This is an archive of the discontinued LLVM Phabricator instance.

[clang][dataflow] Implement a basic algorithm for dataflow analysis
ClosedPublic

Authored by sgatev on Dec 7 2021, 4:18 AM.

Details

Summary

This is part of the implementation of the dataflow analysis framework.
See "[RFC] A dataflow analysis framework for Clang AST" on cfe-dev.

Diff Detail

Event Timeline

sgatev created this revision.Dec 7 2021, 4:18 AM
sgatev requested review of this revision.Dec 7 2021, 4:18 AM
Herald added a project: Restricted Project. · View Herald TranscriptDec 7 2021, 4:18 AM
sgatev updated this revision to Diff 392346.Dec 7 2021, 4:28 AM

Minor changes to parameter names.

LGTM but deferring approval to @xazax.hun .

clang/unittests/Analysis/FlowSensitive/TypeErasedDataflowAnalysisTest.cpp
31

Add assert(BlockStates.empty()); ?

59

Please prefer StringRef to const char * if possible.

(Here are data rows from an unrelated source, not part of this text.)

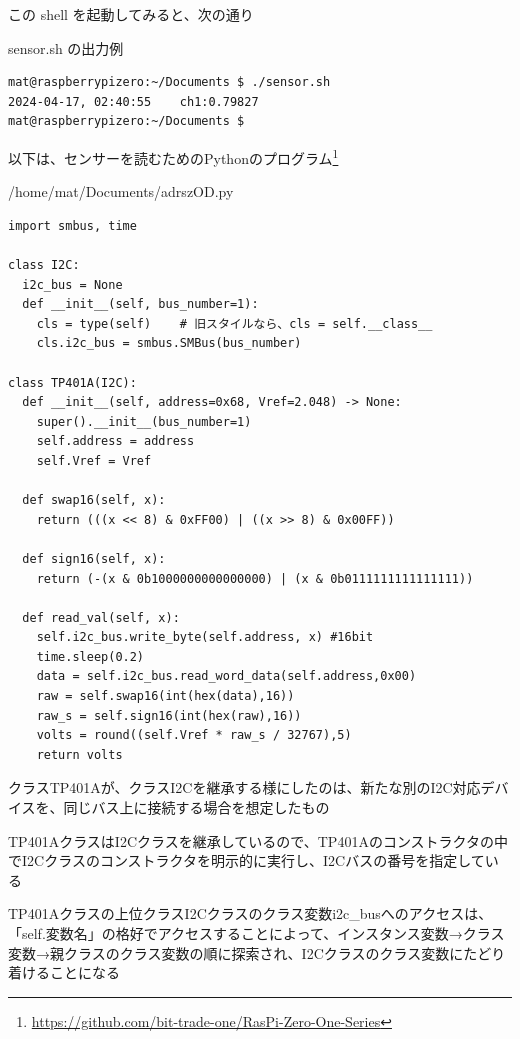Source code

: \documentclass[12pt,a4paper,uplatex]{jsbook}
\begin{document}
この shell を起動してみると、次の通り

\begin{itembox}[l]{sensor.sh の出力例}
	\begin{verbatim}
mat@raspberrypizero:~/Documents $ ./sensor.sh 
2024-04-17, 02:40:55	ch1:0.79827
mat@raspberrypizero:~/Documents $ 
	\end{verbatim}
\end{itembox}

以下は、センサーを読むためのPythonのプログラム\footnote{\url{https://github.com/bit-trade-one/RasPi-Zero-One-Series}
}

\begin{spacing}{0.9}
\begin{itembox}[l]{/home/mat/Documents/adrszOD.py}
	\begin{verbatim}
import smbus, time

class I2C:
  i2c_bus = None
  def __init__(self, bus_number=1):
    cls = type(self)    # 旧スタイルなら、cls = self.__class__
    cls.i2c_bus = smbus.SMBus(bus_number) 

class TP401A(I2C):
  def __init__(self, address=0x68, Vref=2.048) -> None:
    super().__init__(bus_number=1)
    self.address = address
    self.Vref = Vref

  def swap16(self, x):
    return (((x << 8) & 0xFF00) | ((x >> 8) & 0x00FF))

  def sign16(self, x):
    return (-(x & 0b1000000000000000) | (x & 0b0111111111111111))

  def read_val(self, x):
    self.i2c_bus.write_byte(self.address, x) #16bit
    time.sleep(0.2)
    data = self.i2c_bus.read_word_data(self.address,0x00)
    raw = self.swap16(int(hex(data),16))
    raw_s = self.sign16(int(hex(raw),16))
    volts = round((self.Vref * raw_s / 32767),5)
    return volts
	\end{verbatim}
\end{itembox}
\end{spacing}

\newpage

クラスTP401Aが、クラスI2Cを継承する様にしたのは、新たな別のI2C対応デバイスを、同じバス上に接続する場合を想定したもの

TP401AクラスはI2Cクラスを継承しているので、TP401Aのコンストラクタの中でI2Cクラスのコンストラクタを明示的に実行し、I2Cバスの番号を指定している

TP401Aクラスの上位クラスI2Cクラスのクラス変数i2c\_busへのアクセスは、「self.変数名」の格好でアクセスすることによって、インスタンス変数→クラス変数→親クラスのクラス変数の順に探索され、I2Cクラスのクラス変数にたどり着けることになる
\end{document}
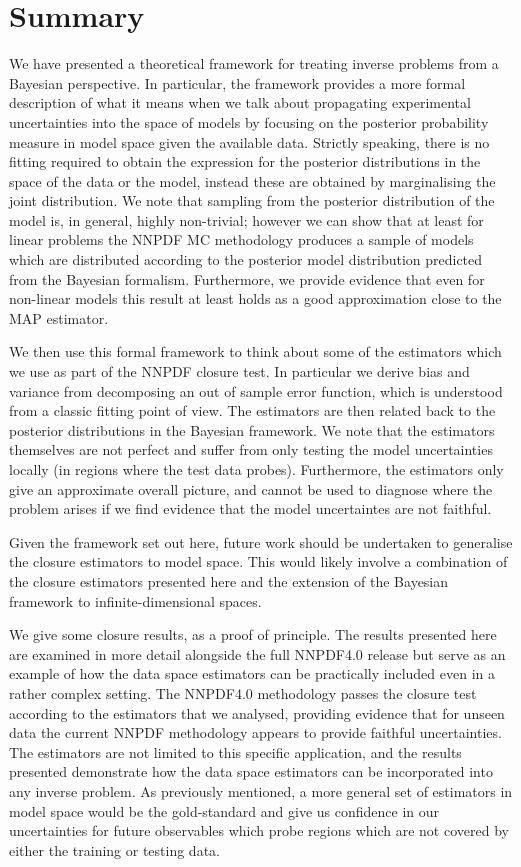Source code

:\section{Summary}

We have presented a theoretical framework for treating inverse problems from a
Bayesian perspective. In particular, the framework provides a more formal
description of what it means when we talk about propagating experimental
uncertainties into the space of models by focusing on the posterior probability
measure in model space given the available data. Strictly speaking, there is no
fitting required to obtain the expression for the posterior distributions in the
space of the data or the model, instead these are obtained by marginalising the
joint distribution. We note that sampling from the posterior distribution of the
model is, in general, highly non-trivial; however we can show that at least for
linear problems the NNPDF MC methodology produces a sample of models which are
distributed according to the posterior model distribution predicted from the
Bayesian formalism. Furthermore, we provide evidence that even for non-linear
models this result at least holds as a good approximation close to the MAP
estimator.

We then use this formal framework to think about some of the estimators which we
use as part of the NNPDF closure test. In particular we derive bias and variance
from decomposing an out of sample error function, which is understood from a
classic fitting point of view. The estimators are then related back to the
posterior distributions in the Bayesian framework. We note that the estimators
themselves are not perfect and suffer from only testing the model uncertainties
locally (in regions where the test data probes). Furthermore, the estimators
only give an approximate overall picture, and cannot be used to diagnose where
the problem arises if we find evidence that the model uncertaintes are not
faithful.

Given the framework set out here, future work should be undertaken to generalise
the closure estimators to model space. This would likely involve a combination
of the closure estimators presented here and the extension of the Bayesian
framework to infinite-dimensional spaces.

We give some closure results, as a proof of principle. The results
presented here are examined in more detail alongside the full NNPDF4.0
release \cite{NNPDF40} but serve as an example of how the data space
estimators can be practically included even in a rather complex setting. 
The NNPDF4.0 methodology
passes the closure test according to the estimators that we analysed, providing
evidence that for unseen data the current NNPDF methodology appears to provide
faithful uncertainties. The estimators are not limited to this specific
application, and the results presented demonstrate how the data space estimators
can be incorporated into any inverse problem. As previously mentioned, a more
general set of estimators in model space would be the gold-standard and give us
confidence in our uncertainties for future observables which probe regions which
are not covered by either the training or testing data.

xazax.hun accepted this revision.Dec 7 2021, 9:32 AM

This patch looks good to me, most of my comments are things to consider in follow-up patches.

clang/lib/Analysis/FlowSensitive/TypeErasedDataflowAnalysis.cpp
32

Alternatively, if we have a bottom, forall e in lattice join(e, bottom) == e, so we do not really need optionals and can express nodes that do not contribute to the state using the bottom value. (Or using top, depending on the orientation for our lattices, unfortunately the literature is using both orientations which is really confusing.)

I'm fine with the current approach, but I'd love to see a function level comment about nullopts representing nodes that were not yet evaluated.

35

I did not catch this earlier, but I wonder if we should pass the block in to typeErasedInitialElement. There are some analysis where the initial element might be different for certain nodes. E.g. here is the algorithms for computing dominators from wikipedia:

// dominator of the start node is the start itself
Dom(n0) = {n0}
// for all other nodes, set all nodes as the dominators
for each n in N - {n0}
    Dom(n) = N;
// iteratively eliminate nodes that are not dominators
while changes in any Dom(n)
    for each n in N - {n0}:
        Dom(n) = {n} union with intersection over Dom(p) for all p in pred(n)

Here the initial analysis state for the entry node differs from the initial state for the rest of the nodes.

69

I think this is fine for now, but in general, CFGStmt is probably not the only kind of CFGElement that we want to evaluate.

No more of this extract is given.